Yolsuzluk soruşturması ardından Erdoğan'ın "cezaevine gönderdiği
generallere açılımlar yaptığı" görüşünü öne süren dergi, polis ve
yargıda yapılan görev değişikliklerine dikkat çektikten sonra
"Ancak Sayın Erdoğan'ın iç düşmanı yok etmeye çalışırken
Türkiye'nin AB'ye girme şanşını batırması riski var" uyarısını
yapıyor. Yorumda şöyle deniliyor:
"Üst düzey yetkililer, şifreli uyarılar ile Türkiye'nin hayati
bir sınav ile karşı karşıya bulunduğunu söylüyorlar. Yani, eğer
Sayın Erdoğan'ın yasal değişiklikleri, yargı bağımsızlığını ciddi
biçimde zedelerse, AB müzakereleri askıya alabilir. Kopenhag
kriterleri, adayların "demokrasi, hukuk üstünlüğünü, insan
haklarını ve azınlıklara saygı güvence altına alan istikrarlı
kurumlarının' olmasını gerektiriyor. Avrupa Birliği bürokratları,
askıya alınmanın "en dramatik yanıt' olmayı sürdürdüğünü
vurguluyorlar. Belki Sayın Erdoğan yeni yasayı geri çeker veya
değiştirir; belki Cumhurbaşkanı Abdullah Gül onu reddeder."
"PIRILTI YOK OLDU"
Economist, Erdoğan'ın bir süre öncesine kadar komşular ile "sıfır
sorun" politikasını izlediğini, Arap Baharı'nın patlak verdiğinde
Türkiye'nin bir "model" olarak övüldüğünü, ancak Gezi gösterilerine
sert bastırılması, Suriye'deki iç savaşın yoğunlaşması ve Mısır'da
ordunun yönetime el koymasının ardından "neo Osmancılık"

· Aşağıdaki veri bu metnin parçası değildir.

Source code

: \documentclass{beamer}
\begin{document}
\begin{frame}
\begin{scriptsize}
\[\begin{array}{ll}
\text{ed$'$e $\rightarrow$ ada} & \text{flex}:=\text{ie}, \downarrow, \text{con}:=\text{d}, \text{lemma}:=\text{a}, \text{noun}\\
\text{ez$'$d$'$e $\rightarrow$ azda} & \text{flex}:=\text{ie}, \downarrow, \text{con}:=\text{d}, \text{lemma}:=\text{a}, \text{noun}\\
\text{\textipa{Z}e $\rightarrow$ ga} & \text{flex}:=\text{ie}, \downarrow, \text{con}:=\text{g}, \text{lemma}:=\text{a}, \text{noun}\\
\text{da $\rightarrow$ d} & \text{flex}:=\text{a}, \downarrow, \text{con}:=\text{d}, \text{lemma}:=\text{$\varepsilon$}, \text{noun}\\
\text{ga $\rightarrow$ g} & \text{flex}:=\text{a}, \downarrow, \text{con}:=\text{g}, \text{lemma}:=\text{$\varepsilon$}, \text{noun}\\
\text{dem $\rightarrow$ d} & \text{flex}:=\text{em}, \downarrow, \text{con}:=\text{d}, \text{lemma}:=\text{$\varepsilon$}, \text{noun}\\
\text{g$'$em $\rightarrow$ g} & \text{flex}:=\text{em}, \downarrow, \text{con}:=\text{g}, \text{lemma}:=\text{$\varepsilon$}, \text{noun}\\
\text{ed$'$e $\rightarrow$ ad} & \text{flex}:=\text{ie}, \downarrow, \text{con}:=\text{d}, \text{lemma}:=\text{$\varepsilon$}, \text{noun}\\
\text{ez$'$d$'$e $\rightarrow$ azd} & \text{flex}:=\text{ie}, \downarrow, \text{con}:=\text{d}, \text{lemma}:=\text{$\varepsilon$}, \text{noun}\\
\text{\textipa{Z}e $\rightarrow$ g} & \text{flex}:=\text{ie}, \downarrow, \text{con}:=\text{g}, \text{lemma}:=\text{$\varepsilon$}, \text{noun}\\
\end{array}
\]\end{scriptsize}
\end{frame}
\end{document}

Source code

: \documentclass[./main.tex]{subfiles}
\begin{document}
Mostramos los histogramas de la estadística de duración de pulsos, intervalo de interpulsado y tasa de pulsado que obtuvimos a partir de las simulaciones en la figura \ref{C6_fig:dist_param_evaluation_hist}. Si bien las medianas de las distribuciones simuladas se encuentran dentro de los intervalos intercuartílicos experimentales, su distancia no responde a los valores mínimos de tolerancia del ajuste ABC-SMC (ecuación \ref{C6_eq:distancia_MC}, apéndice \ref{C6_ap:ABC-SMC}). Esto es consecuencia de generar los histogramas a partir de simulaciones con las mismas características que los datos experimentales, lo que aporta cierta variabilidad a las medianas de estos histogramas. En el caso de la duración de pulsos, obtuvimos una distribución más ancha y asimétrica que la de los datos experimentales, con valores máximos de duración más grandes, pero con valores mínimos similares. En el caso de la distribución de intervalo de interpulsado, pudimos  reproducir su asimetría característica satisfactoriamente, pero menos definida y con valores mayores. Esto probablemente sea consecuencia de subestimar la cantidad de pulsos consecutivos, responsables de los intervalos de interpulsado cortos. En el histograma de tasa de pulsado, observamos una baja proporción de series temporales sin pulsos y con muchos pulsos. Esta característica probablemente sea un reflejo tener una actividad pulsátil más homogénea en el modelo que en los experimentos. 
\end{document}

politikasının çökmesi üzerine "pırıltı"nın yok olduğunu, ABD ile
ilişkilerin gerginleştiğini kaydetti.
"BATI İLE "SIFIR SORUN' POLİTİKASINA İHTİYAÇ
VAR"
Bu bağlamda yorumda Alman Marshall Fonu'ndan İan Lesser'in "Türkiye
şimdi Batı ile bir "sıfır sorun' politikasına ihtiyacı var. Ancak
son kargaşa, bunu zorlaştırıyor" değerlendirmesi de
aktarılıyor.
Economist yorumuna son verirken Türkiye için "net bir üyelik yolu"nun bulunmamasının AB'nin Türkiye'yi etkileme kabiliyetini zayıflattığı vurgulanıyor.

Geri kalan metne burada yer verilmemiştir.